HILLTOP MONTESSORI SCHOOL TEACHERS 99 STAFFORD FARM HILL, WEST BRATTLEBORO Hilltop Montessori School is an independent, non-profit educational institution in Brattleboro for children aged toddlers through middle school. Teachers at the school were nominated for an Unsung Hero award for making the return to fully in-person instruction a positive experience for families. Tamara Mount, head of school at Hilltop Montessori, said teachers and administrators worked hard last summer to develop a reentry plan that would meet state requirement plans and be comforting to staff and parents who were concerned about the safety of in-person learning. “So many of us needed the community and social/emotional support provided by being in person,” she said. “We saw children from toddlers through middle schoolers who had felt the isolation of the spring and summer of 2020 and, in the fall of 2020, were craving the company of their friends and teachers. We have spent the year prioritizing state health and safety procedures as well as the social/ emotional needs of our students, in an effort to help build back the relationships that had become ‘remote’ and support our students during this strange and tremulous time.” Having students on campus five days a week allowed families to stabilize their work needs and for children to socialize, Mount said. “Our families were wonderfully appreciative and supportive of us meeting in person, and we would not have been able to do so with-

out their partnership,” she said. Mount said the school was pleased to be nominated for the award. “Early on in the school year, when most schools in our county were still remote, Hilltop Montessori had been in person every day since the school year began,” said Joslyn McIntyre, a parent at the school. “The new drop-off routine meant parents had to stay in cars while teachers conducted health screenings and walked students into their isolated, podlike classrooms. It was a serious affair at first, with everyone trying to learn

the new protocols and keep their masks on at all costs.” McIntyre recalled listening to Cyndi Lauper’s hit “Girls Just Wanna Have Fun” pretty loudly in the car one morning with her two kindergarten-aged daughters. “Suddenly I noticed that a handful of our teachers had dropped what they were doing and were dancing over to my car,” McIntyre said. “Everyone was smiling; it was a moment. It wasn’t just a moment, though, because I’m convinced this is going to be one of the memories my young daughters take away from this pandemic.

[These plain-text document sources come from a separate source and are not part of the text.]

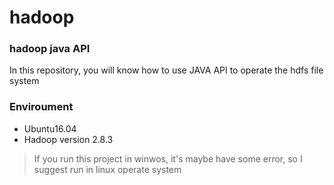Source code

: # hadoop
### hadoop java API
In this repository, you will know how to use JAVA API to operate the hdfs file system
### Enviroument
* Ubuntu16.04
* Hadoop version 2.8.3

> If you run this project in winwos, it's maybe have some error, so I suggest run in linux operate system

Months later, they still ask me to play ‘that song’ almost every day on the way to school. There are a lot of things they could remember from this time, but one thing I am absolutely certain they will remember is the joy, love, comfort, strength, and courage their amazing teachers brought to school — in person! — every single day of this year. And, of course, they’ll remember the infectious joy of ‘Girls Just Wanna Have Fun.’” Mount said staff feel with the success of this year, they have added to the sustainability of the school’s programs into the future.